Aim: To evaluate whether axillary ultrasound in combination with a biopsy (AUS +/- Bx) can predict the involvement of the non-sentinel lymph nodes (NSLN).
Methods: A review of all operable breast cancer patients who underwent AUS +/- Bx at our tertiary care center from January 2010 to April 2011 was performed. All patients underwent AUS as part of their pre-operative evaluation. If the AUS was suspicious, a fine-needle aspiration or core-needle biopsy was performed.

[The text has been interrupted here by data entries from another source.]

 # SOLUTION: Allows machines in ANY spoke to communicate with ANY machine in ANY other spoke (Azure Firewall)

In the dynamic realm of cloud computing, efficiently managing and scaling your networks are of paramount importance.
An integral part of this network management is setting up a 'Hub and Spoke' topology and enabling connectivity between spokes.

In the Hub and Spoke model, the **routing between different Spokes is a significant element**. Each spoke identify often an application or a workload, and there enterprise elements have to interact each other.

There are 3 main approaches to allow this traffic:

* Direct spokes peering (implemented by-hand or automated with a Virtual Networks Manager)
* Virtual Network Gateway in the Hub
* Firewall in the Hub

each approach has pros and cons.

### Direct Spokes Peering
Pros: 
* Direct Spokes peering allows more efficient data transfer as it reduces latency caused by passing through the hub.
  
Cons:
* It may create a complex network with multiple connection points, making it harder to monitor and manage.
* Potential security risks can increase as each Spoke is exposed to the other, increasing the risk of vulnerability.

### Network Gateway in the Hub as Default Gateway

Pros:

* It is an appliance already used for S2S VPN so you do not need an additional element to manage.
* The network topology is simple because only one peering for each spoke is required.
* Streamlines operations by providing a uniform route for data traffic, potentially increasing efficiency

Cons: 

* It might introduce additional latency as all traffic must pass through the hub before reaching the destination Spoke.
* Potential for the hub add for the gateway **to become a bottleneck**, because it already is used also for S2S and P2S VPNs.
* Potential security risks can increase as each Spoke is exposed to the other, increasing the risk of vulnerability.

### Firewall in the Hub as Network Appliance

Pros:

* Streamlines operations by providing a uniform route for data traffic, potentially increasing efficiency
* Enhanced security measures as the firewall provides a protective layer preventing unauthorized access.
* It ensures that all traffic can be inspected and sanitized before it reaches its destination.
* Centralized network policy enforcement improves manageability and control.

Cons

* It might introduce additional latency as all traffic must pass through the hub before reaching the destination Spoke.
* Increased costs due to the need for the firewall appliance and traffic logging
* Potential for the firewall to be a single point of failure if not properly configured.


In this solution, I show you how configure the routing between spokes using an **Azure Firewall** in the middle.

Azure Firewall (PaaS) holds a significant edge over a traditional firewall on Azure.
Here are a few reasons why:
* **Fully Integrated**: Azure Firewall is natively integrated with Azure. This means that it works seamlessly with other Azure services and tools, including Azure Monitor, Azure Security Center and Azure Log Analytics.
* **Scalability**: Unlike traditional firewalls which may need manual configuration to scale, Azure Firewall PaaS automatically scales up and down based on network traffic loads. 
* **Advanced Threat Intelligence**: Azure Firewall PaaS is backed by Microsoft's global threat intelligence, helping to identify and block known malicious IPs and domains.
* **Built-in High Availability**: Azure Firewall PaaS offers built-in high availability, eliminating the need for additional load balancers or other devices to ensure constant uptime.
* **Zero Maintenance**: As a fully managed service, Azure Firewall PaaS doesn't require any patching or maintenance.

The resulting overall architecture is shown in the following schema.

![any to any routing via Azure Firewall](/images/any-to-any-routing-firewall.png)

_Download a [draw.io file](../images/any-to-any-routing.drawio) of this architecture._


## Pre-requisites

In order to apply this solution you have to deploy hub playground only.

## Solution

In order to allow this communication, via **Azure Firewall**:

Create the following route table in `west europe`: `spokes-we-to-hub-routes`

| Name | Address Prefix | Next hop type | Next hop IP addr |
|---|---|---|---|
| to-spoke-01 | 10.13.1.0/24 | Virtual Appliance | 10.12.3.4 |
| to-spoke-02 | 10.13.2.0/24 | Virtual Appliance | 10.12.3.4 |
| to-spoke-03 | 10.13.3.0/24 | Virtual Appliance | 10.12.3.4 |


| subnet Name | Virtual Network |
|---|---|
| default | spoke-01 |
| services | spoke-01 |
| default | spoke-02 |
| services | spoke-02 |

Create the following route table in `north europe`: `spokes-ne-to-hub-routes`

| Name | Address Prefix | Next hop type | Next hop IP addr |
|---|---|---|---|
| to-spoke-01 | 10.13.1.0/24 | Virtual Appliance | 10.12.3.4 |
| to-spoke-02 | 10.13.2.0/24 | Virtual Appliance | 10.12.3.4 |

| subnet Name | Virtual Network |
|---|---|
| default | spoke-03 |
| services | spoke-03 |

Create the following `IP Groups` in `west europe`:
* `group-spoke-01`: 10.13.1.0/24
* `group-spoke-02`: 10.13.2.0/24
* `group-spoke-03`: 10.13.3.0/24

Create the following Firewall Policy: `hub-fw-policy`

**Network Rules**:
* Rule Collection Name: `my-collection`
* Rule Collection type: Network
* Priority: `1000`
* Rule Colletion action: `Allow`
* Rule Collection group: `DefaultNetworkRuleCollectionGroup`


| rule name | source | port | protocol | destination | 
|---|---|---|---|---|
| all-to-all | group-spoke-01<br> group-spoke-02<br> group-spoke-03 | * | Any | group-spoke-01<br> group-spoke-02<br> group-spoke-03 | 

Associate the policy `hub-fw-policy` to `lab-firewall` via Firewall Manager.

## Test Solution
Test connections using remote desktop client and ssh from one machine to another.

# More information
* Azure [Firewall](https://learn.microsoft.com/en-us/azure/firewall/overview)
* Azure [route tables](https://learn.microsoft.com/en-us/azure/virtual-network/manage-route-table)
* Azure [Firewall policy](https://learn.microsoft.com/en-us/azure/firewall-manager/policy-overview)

Results: Of 88 patients included in our final analysis, 20 (23%) had positive AUS + Bx and underwent axillary lymph node dissection (ALND) at time of definitive surgery. In all, 68 of the 88 patients (77.3%) had negative AUS +/- Bx and underwent sentinel lymph node (SLN) Bx at the time of definitive surgery. If the SLN Bx was negative, no further axillary surgery was performed and the NSLN were assumed to be negative. If the SLN Bx was positive, ALND was performed. Of the 68 patients, 62 (91%) had a negative NSLN. Patients with positive AUS + Bx carry a relative risk of 2.02 (P < 0.00002) of having positive NSLN.
Conclusion: In operable breast cancer patients, a negative AUS+/- Bx may be a predictor of non-involvement of the NSLN.
Keywords: axillary ultrasound; breast cancer; core needle biopsy; fine-needle aspiration; non-sentinel lymph node.
© 2012 Wiley Publishing Asia Pty Ltd.